Major Pettigrew’s Last Stand. Simonson’s First.
I originally intended the first line of this review to say:
this book was silly.
Well, I’m not sure if anything I say after that will allow the book to recover from your ‘pass’ pile. But, I will persist anyway. Upon reflection, and a few conversations, maybe I am just being unkind?
This is Helen Simonson’s first book. One might even say an admirable first novel. And let’s face it, she also had the misfortune of following Jonathan Franzen in the queue—not a fair comparison.
As the English say: “Oh bad luck!”
Let me start here instead:
the central story to this novel is very good.
Major Pettigrew is meant to symbolize all we would expect of an elder gentlemen in a small English town. He has strong beliefs about hard work (what does his son do exactly at that ‘hedge’ fund?), decorum (you do not speak to the club’s membership director that way), justice (the Churchill guns left to he and his brother are meant to be paired together upon one of their deaths), and respect (please call me Major, not Mr. Pettigrew).
Except if Major Pettigrew is all that, he is none of that.
We would expect Major Pettigrew to do nothing but play by the rules of English society. When, in fact, he is the only one who has the courage not to.
He is the most open of all the characters, the one that grows the most and challenges the petty assumptions his society has about what to think and feel and live.
The catalyst for this change is Ms. Ali, a Pakistani shopkeeper in the Village who he befriends. They share a love of reading. They share tea. To both, this mutual friendship is born in the loneliness of their widowhood and perhaps them both being slightly out of the mainstream in their own way. It ultimately grows into a deeper love.

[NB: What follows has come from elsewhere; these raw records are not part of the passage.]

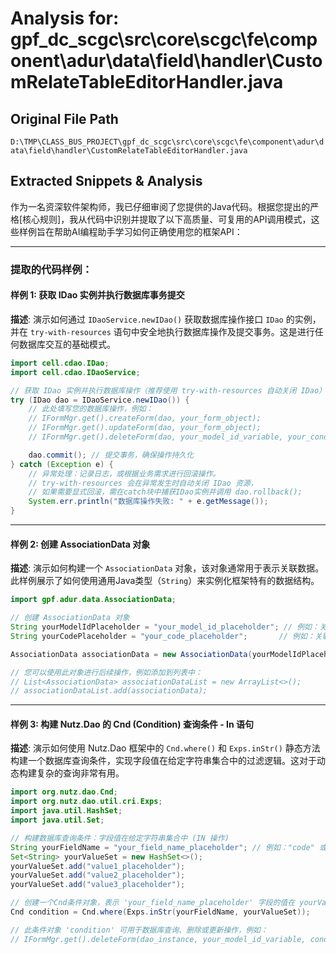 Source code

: # Analysis for: gpf_dc_scgc\src\core\scgc\fe\component\adur\data\field\handler\CustomRelateTableEditorHandler.java

## Original File Path
`D:\TMP\CLASS_BUS_PROJECT\gpf_dc_scgc\src\core\scgc\fe\component\adur\data\field\handler\CustomRelateTableEditorHandler.java`

## Extracted Snippets & Analysis
作为一名资深软件架构师，我已仔细审阅了您提供的Java代码。根据您提出的严格[核心规则]，我从代码中识别并提取了以下高质量、可复用的API调用模式，这些样例旨在帮助AI编程助手学习如何正确使用您的框架API：

---

### 提取的代码样例：

#### 样例 1: 获取 IDao 实例并执行数据库事务提交

**描述**: 演示如何通过 `IDaoService.newIDao()` 获取数据库操作接口 `IDao` 的实例，并在 `try-with-resources` 语句中安全地执行数据库操作及提交事务。这是进行任何数据库交互的基础模式。

```java
import cell.cdao.IDao;
import cell.cdao.IDaoService;

// 获取 IDao 实例并执行数据库操作（推荐使用 try-with-resources 自动关闭 IDao）
try (IDao dao = IDaoService.newIDao()) {
    // 此处填写您的数据库操作，例如：
    // IFormMgr.get().createForm(dao, your_form_object);
    // IFormMgr.get().updateForm(dao, your_form_object);
    // IFormMgr.get().deleteForm(dao, your_model_id_variable, your_condition_object);

    dao.commit(); // 提交事务，确保操作持久化
} catch (Exception e) {
    // 异常处理：记录日志，或根据业务需求进行回滚操作。
    // try-with-resources 会在异常发生时自动关闭 IDao 资源，
    // 如果需要显式回滚，需在catch块中捕获IDao实例并调用 dao.rollback();
    System.err.println("数据库操作失败: " + e.getMessage());
}
```

---

#### 样例 2: 创建 AssociationData 对象

**描述**: 演示如何构建一个 `AssociationData` 对象，该对象通常用于表示关联数据。此样例展示了如何使用通用Java类型（`String`）来实例化框架特有的数据结构。

```java
import gpf.adur.data.AssociationData;

// 创建 AssociationData 对象
String yourModelIdPlaceholder = "your_model_id_placeholder"; // 例如：关联模型的唯一标识
String yourCodePlaceholder = "your_code_placeholder";       // 例如：关联数据的业务编码

AssociationData associationData = new AssociationData(yourModelIdPlaceholder, yourCodePlaceholder);

// 您可以使用此对象进行后续操作，例如添加到列表中：
// List<AssociationData> associationDataList = new ArrayList<>();
// associationDataList.add(associationData);
```

---

#### 样例 3: 构建 Nutz.Dao 的 Cnd (Condition) 查询条件 - In 语句

**描述**: 演示如何使用 Nutz.Dao 框架中的 `Cnd.where()` 和 `Exps.inStr()` 静态方法构建一个数据库查询条件，实现字段值在给定字符串集合中的过滤逻辑。这对于动态构建复杂的查询非常有用。

```java
import org.nutz.dao.Cnd;
import org.nutz.dao.util.cri.Exps;
import java.util.HashSet;
import java.util.Set;

// 构建数据库查询条件：字段值在给定字符串集合中 (IN 操作)
String yourFieldName = "your_field_name_placeholder"; // 例如："code" 或 Form.Code
Set<String> yourValueSet = new HashSet<>();
yourValueSet.add("value1_placeholder");
yourValueSet.add("value2_placeholder");
yourValueSet.add("value3_placeholder");

// 创建一个Cnd条件对象，表示 'your_field_name_placeholder' 字段的值在 yourValueSet 中
Cnd condition = Cnd.where(Exps.inStr(yourFieldName, yourValueSet));

// 此条件对象 'condition' 可用于数据库查询、删除或更新操作，例如：
// IFormMgr.get().deleteForm(dao_instance, your_model_id_variable, condition);
``` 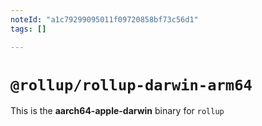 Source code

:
 ```yaml
---
noteId: "a1c79299095011f09720858bf73c56d1"
tags: []

---
```


# `@rollup/rollup-darwin-arm64`

This is the **aarch64-apple-darwin** binary for `rollup`
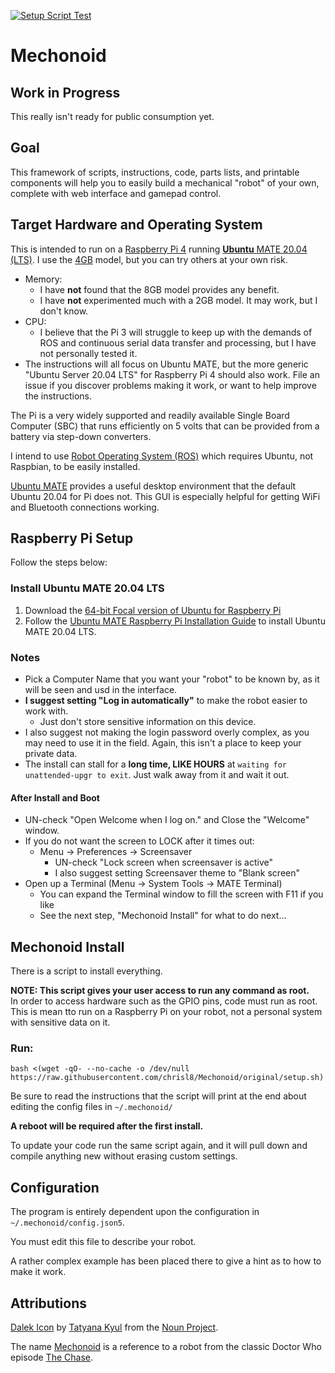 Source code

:[![Setup Script Test](https://github.com/chrisl8/Mechonoid/actions/workflows/setup.yml/badge.svg)](https://github.com/chrisl8/Mechonoid/actions/workflows/setup.yml)

# Mechonoid

## Work in Progress

This really isn't ready for public consumption yet.

## Goal

This framework of scripts, instructions, code, parts lists, and printable components will help you to easily build a mechanical "robot" of your own, complete with web interface and gamepad control.

## Target Hardware and Operating System

This is intended to run on a [Raspberry Pi 4](https://www.raspberrypi.com/products/raspberry-pi-4-model-b/) running [**Ubuntu** MATE 20.04 (LTS)](https://ubuntu-mate.org/download/arm64/focal/).  I use the [4GB](https://www.raspberrypi.com/products/raspberry-pi-4-model-b/) model, but you can try others at your own risk.
 - Memory:
   - I have **not** found that the 8GB model provides any benefit.
   - I have **not** experimented much with a 2GB model. It may work, but I don't know.
 - CPU:
   - I believe that the Pi 3 will struggle to keep up with the demands of ROS and continuous serial data transfer and processing, but I have not personally tested it.
 - The instructions will all focus on Ubuntu MATE, but the more generic "Ubuntu Server 20.04 LTS" for Raspberry Pi 4 should also work. File an issue if you discover problems making it work, or want to help improve the instructions.

The Pi is a very widely supported and readily available Single Board Computer (SBC) that runs efficiently on 5 volts that can be provided from a battery via step-down converters.

I intend to use [Robot Operating System (ROS)](https://www.ros.org/) which requires Ubuntu, not Raspbian, to be easily installed.

[Ubuntu MATE](https://ubuntu-mate.org/raspberry-pi/) provides a useful desktop environment that the default Ubuntu 20.04 for Pi does not. This GUI is especially helpful for getting WiFi and Bluetooth connections working.


## Raspberry Pi Setup

Follow the steps below:

### Install Ubuntu MATE 20.04 LTS

1. Download the [64-bit Focal version of Ubuntu for Raspberry Pi](https://ubuntu-mate.org/download/arm64/focal/) 
2. Follow the [Ubuntu MATE Raspberry Pi Installation Guide](https://ubuntu-mate.org/raspberry-pi/install/) to install Ubuntu MATE 20.04 LTS.

### Notes
 - Pick a Computer Name that you want your "robot" to be known by, as it will be seen and usd in the interface.
 - **I suggest setting "Log in automatically"** to make the robot easier to work with.
   - Just don't store sensitive information on this device.
 - I also suggest not making the login password overly complex, as you may need to use it in the field. Again, this isn't a place to keep your private data.
 - The install can stall for a **long time, LIKE HOURS** at `waiting for unattended-upgr to exit`. Just walk away from it and wait it out.

#### After Install and Boot
 - UN-check "Open Welcome when I log on." and Close the "Welcome" window.
 - If you do not want the screen to LOCK after it times out:
   - Menu -> Preferences -> Screensaver
     - UN-check "Lock screen when screensaver is active"
     - I also suggest setting Screensaver theme to "Blank screen"
 - Open up a Terminal (Menu -> System Tools -> MATE Terminal)
   - You can expand the Terminal window to fill the screen with F11 if you like 
   - See the next step, "Mechonoid Install" for what to do next...

## Mechonoid Install
There is a script to install everything.

**NOTE: This script gives your user access to run any command as root.**  
In order to access hardware such as the GPIO pins, code must run as root.
This is mean tto run on a Raspberry Pi on your robot, not a personal system with sensitive data on it.

### Run:

```
bash <(wget -qO- --no-cache -o /dev/null https://raw.githubusercontent.com/chrisl8/Mechonoid/original/setup.sh)
```

Be sure to read the instructions that the script will print at the end about editing the config files in `~/.mechonoid/`

**A reboot will be required after the first install.**

To update your code run the same script again, and it will pull down and compile anything new without erasing custom settings.

## Configuration

The program is entirely dependent upon the configuration in `~/.mechonoid/config.json5`.  

You must edit this file to describe your robot.  

A rather complex example has been placed there to give a hint as to how to make it work.

## Attributions
[Dalek Icon](https://thenounproject.com/icon/dalek-1472703/) by [Tatyana Kyul](https://thenounproject.com/kyul/) from the [Noun Project](https://thenounproject.com/).

The name [Mechonoid](https://aliens.fandom.com/wiki/Mechonoid) is a reference to a robot from the classic Doctor Who episode [The Chase](https://en.wikipedia.org/wiki/The_Chase_(Doctor_Who)). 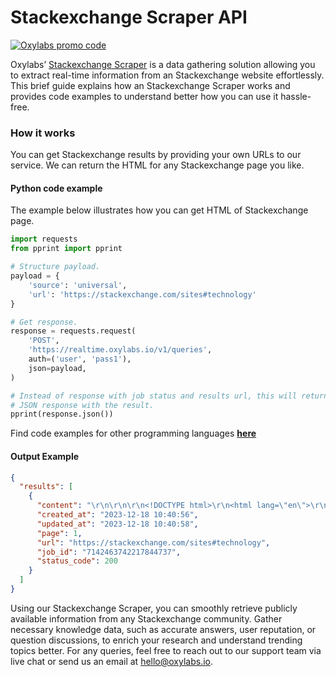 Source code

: # Stackexchange Scraper API

[![Oxylabs promo code](https://user-images.githubusercontent.com/129506779/250792357-8289e25e-9c36-4dc0-a5e2-2706db797bb5.png)](https://oxylabs.go2cloud.org/aff_c?offer_id=7&aff_id=877&url_id=112)

Oxylabs’ [Stackexchange Scraper](https://oxylabs.io/products/scraper-api/web/stackexchange?utm_source=github&utm_medium=repositories&utm_campaign=product) is a data gathering solution allowing you to extract real-time information from an Stackexchange website effortlessly. This brief guide explains how an Stackexchange Scraper works and provides code examples to understand better how you can use it hassle-free.

### How it works

You can get Stackexchange results by providing your own URLs to our service. We can return the HTML for any Stackexchange page you like.

#### Python code example

The example below illustrates how you can get HTML of Stackexchange page.

```python
import requests
from pprint import pprint

# Structure payload.
payload = {
    'source': 'universal',
    'url': 'https://stackexchange.com/sites#technology'
}

# Get response.
response = requests.request(
    'POST',
    'https://realtime.oxylabs.io/v1/queries',
    auth=('user', 'pass1'),
    json=payload,
)

# Instead of response with job status and results url, this will return the
# JSON response with the result.
pprint(response.json())
```
Find code examples for other programming languages [**here**](https://github.com/oxylabs/stackexchange-scraper/tree/main/code%20examples)

#### Output Example
```json
{
  "results": [
    {
      "content": "\r\n\r\n\r\n<!DOCTYPE html>\r\n<html lang=\"en\">\r\n<head>\r\n    <meta name=\"globalsign-domain-verification\" con ... </html>",
      "created_at": "2023-12-18 10:40:56",
      "updated_at": "2023-12-18 10:40:58",
      "page": 1,
      "url": "https://stackexchange.com/sites#technology",
      "job_id": "7142463742217844737",
      "status_code": 200
    }
  ]
}
```
Using our Stackexchange Scraper, you can smoothly retrieve publicly available information from any Stackexchange community. Gather necessary knowledge data, such as accurate answers, user reputation, or question discussions, to enrich your research and understand trending topics better. For any queries, feel free to reach out to our support team via live chat or send us an email at hello@oxylabs.io. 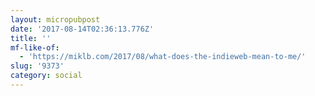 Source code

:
 ```yaml
---
layout: micropubpost
date: '2017-08-14T02:36:13.776Z'
title: ''
mf-like-of:
  - 'https://miklb.com/2017/08/what-does-the-indieweb-mean-to-me/'
slug: '9373'
category: social
---
```

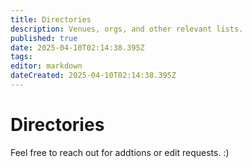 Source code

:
 ```yaml
---
title: Directories
description: Venues, orgs, and other relevant lists.
published: true
date: 2025-04-10T02:14:38.395Z
tags: 
editor: markdown
dateCreated: 2025-04-10T02:14:38.395Z
---
```


# Directories
Feel free to reach out for addtions or edit requests.  :) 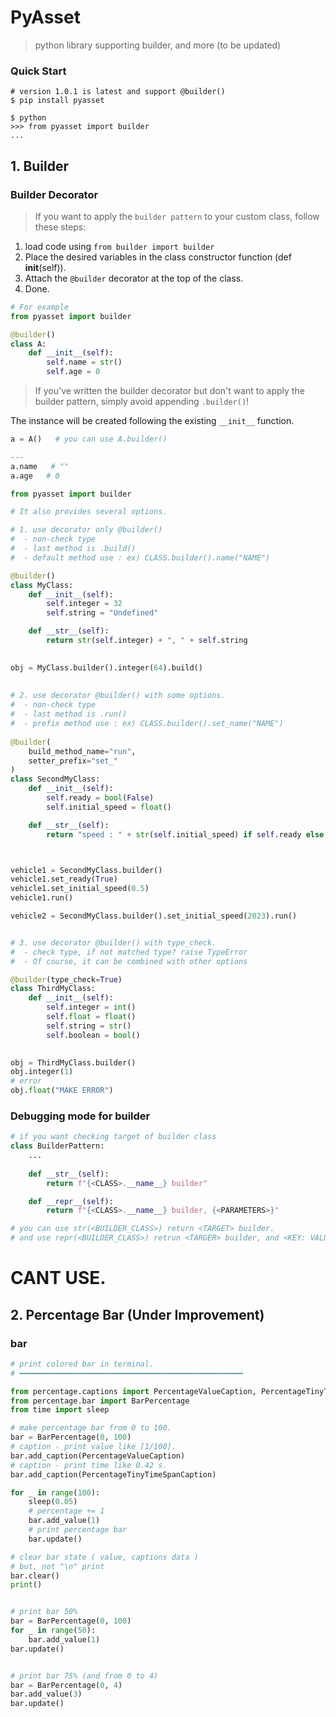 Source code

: # PyAsset
> python library supporting builder, and more (to be updated)


### Quick Start
```shell
# version 1.0.1 is latest and support @builder()
$ pip install pyasset

$ python
>>> from pyasset import builder
...
```



## 1. Builder 
### Builder Decorator

> If you want to apply the `builder pattern` to your custom class, follow these steps:
1. load code using `from builder import builder`
2. Place the desired variables in the class constructor function (def __init__(self)).
3. Attach the `@builder` decorator at the top of the class.
4. Done.

```python
# For example
from pyasset import builder

@builder()
class A:
    def __init__(self):
        self.name = str()
        self.age = 0
```

> If you've written the builder decorator but don't want to apply the builder pattern, simply avoid appending `.builder()`!  

The instance will be created following the existing `__init__` function.

```python
a = A()   # you can use A.builder() 

---
a.name   # ""
a.age   # 0
```

```python
from pyasset import builder

# It also provides several options.

# 1. use decorator only @builder()
#  - non-check type
#  - last method is .build()
#  - default method use : ex) CLASS.builder().name("NAME")

@builder()
class MyClass:
    def __init__(self):
        self.integer = 32
        self.string = "Undefined"

    def __str__(self):
        return str(self.integer) + ", " + self.string

    
obj = MyClass.builder().integer(64).build()
    
    
# 2. use decorator @builder() with some options.
#  - non-check type
#  - last method is .run()
#  - prefix method use : ex) CLASS.builder().set_name("NAME")
    
@builder(
    build_method_name="run",
    setter_prefix="set_"
)
class SecondMyClass:
    def __init__(self):
        self.ready = bool(False)
        self.initial_speed = float()

    def __str__(self):
        return "speed : " + str(self.initial_speed) if self.ready else "not ready."



vehicle1 = SecondMyClass.builder()
vehicle1.set_ready(True)
vehicle1.set_initial_speed(0.5)
vehicle1.run()

vehicle2 = SecondMyClass.builder().set_initial_speed(2023).run()


# 3. use decorator @builder() with type_check.
#  - check type, if not matched type? raise TypeError
#  - Of course, it can be combined with other options

@builder(type_check=True)
class ThirdMyClass:
    def __init__(self):
        self.integer = int()
        self.float = float()
        self.string = str()
        self.boolean = bool()

        
obj = ThirdMyClass.builder()
obj.integer(1)
# error
obj.float("MAKE ERROR")
```

### Debugging mode for builder
```python
# if you want checking target of builder class
class BuilderPattern:
    ...
    
    def __str__(self):
        return f"{<CLASS>.__name__} builder"

    def __repr__(self):
        return f"{<CLASS>.__name__} builder, {<PARAMETERS>}"

# you can use str(<BUILDER_CLASS>) return <TARGET> builder.
# and use repr(<BUILDER_CLASS>) retrun <TARGER> builder, and <KEY: VALUE> maps.
```


# CANT USE.
## 2. Percentage Bar (Under Improvement)

### bar

```python
# print colored bar in terminal.
# ━━━━━━━━━━━━━━━━━━━━━━━━━━━━━━━━━━━━━━━━━━━━━━━━━━ 

from percentage.captions import PercentageValueCaption, PercentageTinyTimeSpanCaption
from percentage.bar import BarPercentage
from time import sleep

# make percentage bar from 0 to 100.
bar = BarPercentage(0, 100)
# caption - print value like [1/100].
bar.add_caption(PercentageValueCaption)
# caption - print time like 0.42 s.
bar.add_caption(PercentageTinyTimeSpanCaption)

for _ in range(100):
    sleep(0.05)
    # percentage += 1
    bar.add_value(1)
    # print percentage bar
    bar.update()

# clear bar state ( value, captions data )
# but, not "\n" print
bar.clear()
print()


# print bar 50%
bar = BarPercentage(0, 100)
for _ in range(50):
    bar.add_value(1)
bar.update()


# print bar 75% (and from 0 to 4)
bar = BarPercentage(0, 4)
bar.add_value(3)
bar.update()
``` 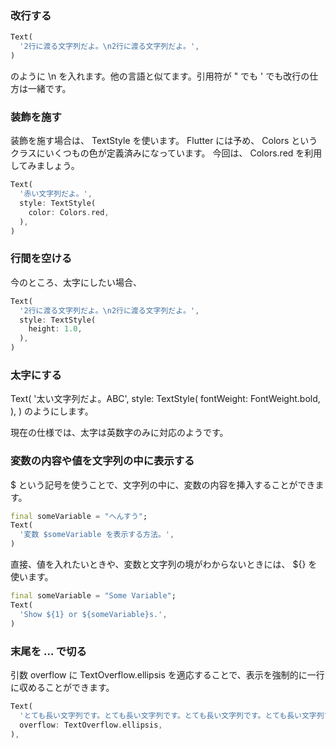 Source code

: ### 改行する

```dart
Text(
  '2行に渡る文字列だよ。\n2行に渡る文字列だよ。',
)
```
のように \n を入れます。他の言語と似てます。引用符が " でも ' でも改行の仕方は一緒です。

### 装飾を施す
装飾を施す場合は、 TextStyle を使います。 Flutter には予め、 Colors というクラスにいくつもの色が定義済みになっています。 今回は、 Colors.red を利用してみましょう。
```dart
Text(
  '赤い文字列だよ。',
  style: TextStyle(
    color: Colors.red,
  ),
)
```

### 行間を空ける
今のところ、太字にしたい場合、

```dart
Text(
  '2行に渡る文字列だよ。\n2行に渡る文字列だよ。',
  style: TextStyle(
    height: 1.0,
  ),
)
```

### 太字にする

Text(
  '太い文字列だよ。ABC',
  style: TextStyle(
    fontWeight: FontWeight.bold,
  ),
)
のようにします。

現在の仕様では、太字は英数字のみに対応のようです。

### 変数の内容や値を文字列の中に表示する
$ という記号を使うことで、文字列の中に、変数の内容を挿入することができます。

```dart
final someVariable = "へんすう";
Text(
  '変数 $someVariable を表示する方法。',
)
```

直接、値を入れたいときや、変数と文字列の境がわからないときには、 ${} を使います。

```dart
final someVariable = "Some Variable";
Text(
  'Show ${1} or ${someVariable}s.',
)
```

### 末尾を … で切る
引数 overflow に TextOverflow.ellipsis を適応することで、表示を強制的に一行に収めることができます。

```dart
Text(
  'とても長い文字列です。とても長い文字列です。とても長い文字列です。とても長い文字列です。とても長い文字列です。',
  overflow: TextOverflow.ellipsis,
),
```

So, the key to the story is watching Major Pettigrew navigate the social rules while doing what he pleases. His son thinks he has lost his mind, the neighbors’ tongues wag, and there is an absurd tribute to English imperialism at the country club’s summer party. Ms. Ali serves as a consultant on the Indian food they are to serve at the gala, only to shock everyone when she shows up at the Major’s guest. There are some funny scenes.
There are nuggets of an excellent novel in MPLS, but oh boy is the story cluttered.
Imagine a great beautiful tree where the trunk is strong and impressive but hundreds of useless, scraggly branches confuse the view.
We have Ms. Ali’s nephew and his religious pursuits, his failed romance.
We have the Major’s son who is a caricature of a greedy, selfish ass soon to marry a ridiculous, ugly American.
We have the Lord of the village who is engaged in a pressing real estate deal to subdivide the English countryside into high-end estates.
Simonson starts all these story lines in motion and distracts us from the main attraction—which is Major Pettigrew and Ms. Ali.
This unfortunately forces Simonson into a Hollywood ending, as she tries to desperately tie together these disparate threads into one satisfying ending. In the last 75 pages alone, we race through a called off wedding, we learn of an abortion, witness blood and murder, reflect on a spurned marriage proposal and save a suicide attempt.
No. I am not kidding.
I’m sorry, I thought this was supposed to be the quiet, bucolic countryside…
There are moments of strength and the writing is enjoyable enough. Somewhere on my scribbles on the back page I wrote: “Underdeveloped characters and overdeveloped plot.”
I don’t want to be unkind…this is not a hard cover purchase I can in good faith recommend.
But, as the back cover states: “I can’t wait to see what she does next.”